**About this task**:
Each line containing the string "whose" should be copied out of the entries.

**Exercise material**:
|---|
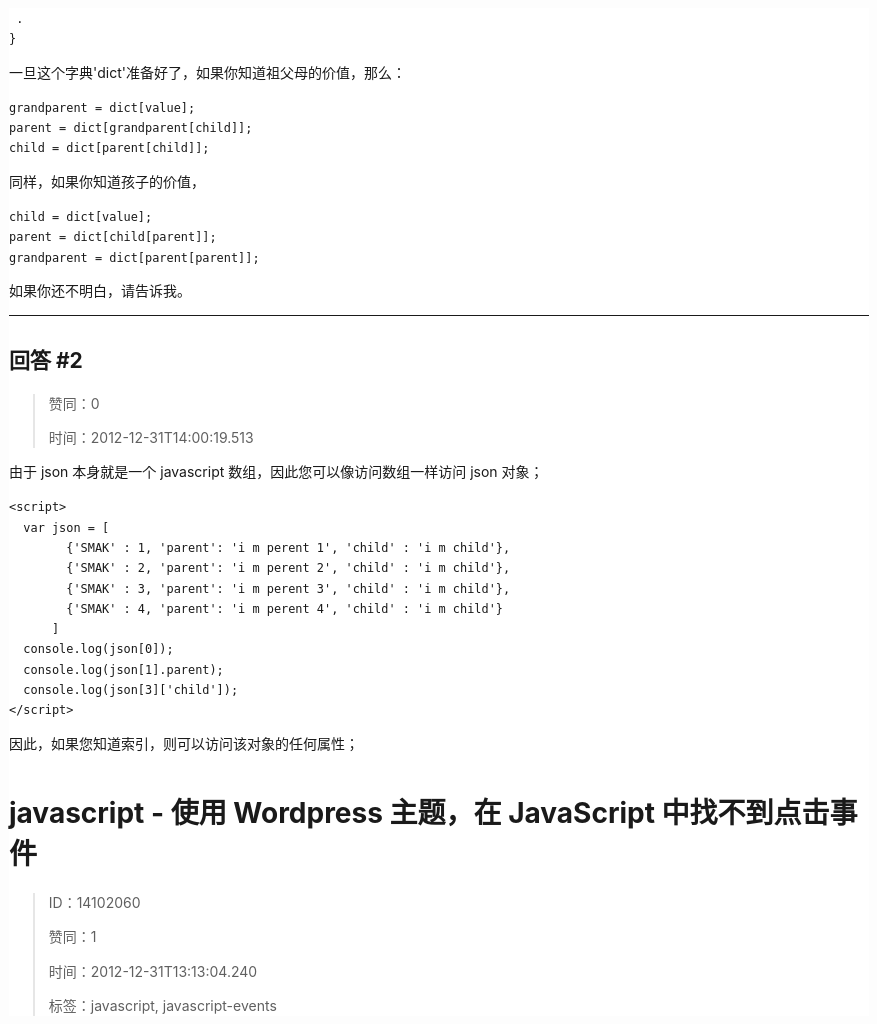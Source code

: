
 ```
 .
} 
```

一旦这个字典'dict'准备好了，如果你知道祖父母的价值，那么：

```
grandparent = dict[value];
parent = dict[grandparent[child]];
child = dict[parent[child]]; 
```

同样，如果你知道孩子的价值，

```
child = dict[value];
parent = dict[child[parent]];
grandparent = dict[parent[parent]]; 
```

如果你还不明白，请告诉我。

* * *

## 回答 #2

> 赞同：0
> 
> 时间：2012-12-31T14:00:19.513

由于 json 本身就是一个 javascript 数组，因此您可以像访问数组一样访问 json 对象；

```
<script>
  var json = [
        {'SMAK' : 1, 'parent': 'i m perent 1', 'child' : 'i m child'}, 
        {'SMAK' : 2, 'parent': 'i m perent 2', 'child' : 'i m child'}, 
        {'SMAK' : 3, 'parent': 'i m perent 3', 'child' : 'i m child'}, 
        {'SMAK' : 4, 'parent': 'i m perent 4', 'child' : 'i m child'}        
      ]
  console.log(json[0]);
  console.log(json[1].parent);
  console.log(json[3]['child']);
</script> 
```

因此，如果您知道索引，则可以访问该对象的任何属性；

# javascript - 使用 Wordpress 主题，在 JavaScript 中找不到点击事件

> ID：14102060
> 
> 赞同：1
> 
> 时间：2012-12-31T13:13:04.240
> 
> 标签：javascript, javascript-events
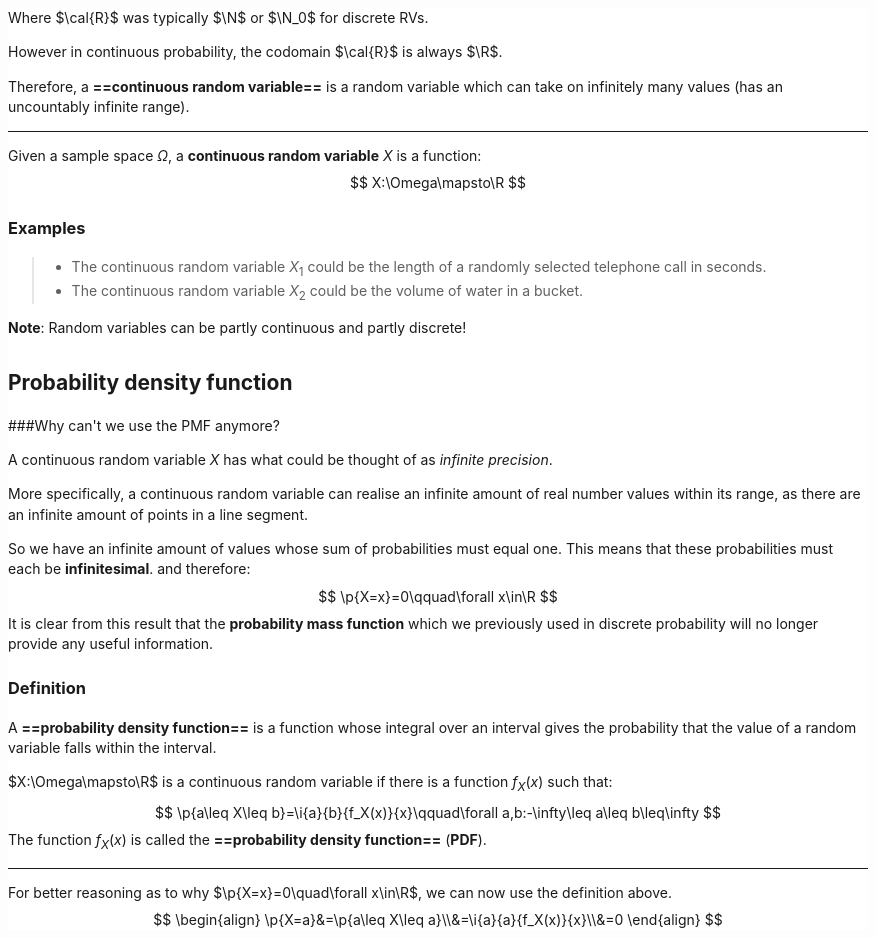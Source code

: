 Where $\cal{R}$ was typically $\N$ or $\N_0$ for discrete RVs.

However in continuous probability, the codomain $\cal{R}$ is always $\R$. 

Therefore, a **==continuous random variable==** is a random variable which can take on infinitely many values (has an uncountably infinite range).

---

Given a sample space $\Omega$, a **continuous random variable** $X$ is a function:
$$
X:\Omega\mapsto\R
$$

 ### Examples

> - The continuous random variable $X_1$ could be the length of a randomly selected telephone call in seconds.
> - The continuous random variable $X_2$ could be the volume of water in a bucket.

**Note**: Random variables can be partly continuous and partly discrete!

## Probability density function

###Why can't we use the PMF anymore?

A continuous random variable $X$ has what could be thought of as *infinite precision*.

More specifically, a continuous random variable can realise an infinite amount of real number values within its range, as there are an infinite amount of points in a line segment.

So we have an infinite amount of values whose sum of probabilities must equal one.  This means that these probabilities must each be **infinitesimal**. and therefore:
$$
\p{X=x}=0\qquad\forall x\in\R
$$
It is clear from this result that the **probability mass function** which we previously used in discrete probability will no longer provide any useful information.

### Definition

A **==probability density function==** is a function whose integral over an interval gives the probability that the value of a random variable falls within the interval.

$X:\Omega\mapsto\R$ is a continuous random variable if there is a function $f_X(x)$ such that:
$$
\p{a\leq X\leq b}=\i{a}{b}{f_X(x)}{x}\qquad\forall a,b:-\infty\leq a\leq b\leq\infty
$$
The function $f_X(x)$ is called the **==probability density function==** (**PDF**).

---

For better reasoning as to why $\p{X=x}=0\quad\forall x\in\R$, we can now use the definition above.
$$
\begin{align}
\p{X=a}&=\p{a\leq X\leq a}\\&=\i{a}{a}{f_X(x)}{x}\\&=0
\end{align}
$$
|---|
**Exercise solution**:
So we have an infinite amount of values whose sum of probabilities must equal one.  This means that these probabilities must each be **infinitesimal**. and therefore:
A **==probability density function==** is a function whose integral over an interval gives the probability that the value of a random variable falls within the interval.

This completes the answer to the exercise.